Bild 4: "Ich geb das Ruder nicht mehr her", scheint uns dieses Bild zu sagen. Da der lotse 'übernommen', ist Steuermann Michi weitgehend beschäftigungslos. Und da hab ich dann einfach das Ruder übernommen. Ganz ehrlich, ich mag es sehr, auch mal einfache Bedienarbeiten auszuüben. Der dritte Steuermann Colin hat den Maschinentelegrafen übernommen und aus Langeweile zwischendurch reichlich fotografiert. Alle Schleusenbilder dieses Posts sind von ihm. Wir zwei hatten richtig Spass auf der Brücke.
Bild 5: Bootsmann und Toppsi Andreas schaut skeptisch, wie die Roald an zwerspliterndem Holz entlang über hunderte von Metern in die Schleuse schrammt. Ich denke, es tut ihm körperlich weh, wie hier der Rumpf unseres Schiffes malträtiert wird.
Bild 6: Blick zurück. Seit weit vor der Srücke schieben wir uns an der Leitplanke entlang. Das Bild zeigt aber auch, dass die Aktion völlig unnötig war, denn das Becken war reichlich breit genug für uns. Die zwei scharfen Typen sind Toppsi Daniel aus meiner Wache 1 und Trainee Kristian aus Minnesota (davor Kölle).
Bild 7: Blick nach vorn. Noch gut zwei- bis dreihundert Meter bis zu unserer Schleusenposition. Schrammel, schrammel, schrammel, ...
Bild 8: Wie gesagt, ich geb das Ruder nicht mehr her ...
Bild 9: Auch Kapitän Klaus ist skeptisch und schaut kritisch, das nichts kaputt geht.
Bild 10: America at its best - lines man bei der Arbeit. Wozu gehen, wenn man fahren kann? Dieser Kollege bestätigt mein Vorurteil, dass in USA auch für kürzeste Wege das Auto oder auch mal der E-Karren genommen wird.
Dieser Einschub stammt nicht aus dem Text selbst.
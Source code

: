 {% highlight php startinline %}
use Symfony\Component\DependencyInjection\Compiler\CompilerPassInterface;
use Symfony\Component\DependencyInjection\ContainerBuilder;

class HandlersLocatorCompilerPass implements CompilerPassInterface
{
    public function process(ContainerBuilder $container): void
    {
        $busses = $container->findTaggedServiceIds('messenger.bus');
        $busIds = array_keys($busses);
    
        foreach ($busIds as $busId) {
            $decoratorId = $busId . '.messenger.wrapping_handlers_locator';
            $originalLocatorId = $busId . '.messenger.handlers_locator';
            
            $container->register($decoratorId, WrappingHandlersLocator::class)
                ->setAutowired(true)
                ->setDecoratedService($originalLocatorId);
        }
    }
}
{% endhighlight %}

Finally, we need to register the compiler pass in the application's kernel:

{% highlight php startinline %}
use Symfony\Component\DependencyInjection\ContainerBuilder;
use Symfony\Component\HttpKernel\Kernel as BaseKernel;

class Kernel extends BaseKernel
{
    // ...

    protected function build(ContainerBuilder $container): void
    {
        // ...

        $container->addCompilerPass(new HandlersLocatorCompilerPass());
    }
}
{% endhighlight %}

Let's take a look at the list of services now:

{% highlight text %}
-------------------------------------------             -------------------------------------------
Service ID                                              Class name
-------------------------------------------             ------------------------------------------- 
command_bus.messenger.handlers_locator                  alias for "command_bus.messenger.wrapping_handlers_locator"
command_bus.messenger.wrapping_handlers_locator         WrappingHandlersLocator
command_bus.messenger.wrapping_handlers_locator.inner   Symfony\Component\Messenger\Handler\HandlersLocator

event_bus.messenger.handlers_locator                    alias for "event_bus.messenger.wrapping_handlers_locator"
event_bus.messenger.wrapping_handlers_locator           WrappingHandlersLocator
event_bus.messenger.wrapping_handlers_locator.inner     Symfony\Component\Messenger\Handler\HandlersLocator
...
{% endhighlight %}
Bild 11: Endlich in der Schleuse. Kaum fest, geht die Fahrt schon nach unten und die glitschig-bemooste Schleusenwand zeigt uns an, wie tief wir schon gesunken sind.
Bild 12: Blick in die Schleusenkammer - auch hier kein Platzmangel, um bequem ohne Leitplanke selbst zu manövrieren.
Bild 13: Tiefer und tiefer und tiefer ...
Bild 14: Die Hälfte ist geschafft. Die Leinen müssen gut mitgefiert werden, damit sich das Schiff nicht an die Schleusenwand hängt. Sähe, nebenbei bemerkt, auch ziemlich bescheuert aus.
Bild 15: Michi wird beim Filmen fotografiert.
Bild 16: Blick auf das kanadische Ufer des St. Marys River. Haus am Wasser, kleines (Segel-) Boot am Steg, Grill auf der Veranda, 23 Grad warmes Wasser - das wär's doch, oder?
Bild 17: Chris steuert uns nach Soo. Die rauchenden Schlote der Industriestadt sind schon deutlich voraus erkennbar. Noch ahnen wir nichts von der Leitplanke ..
"We are sinking ... what are you thinking?"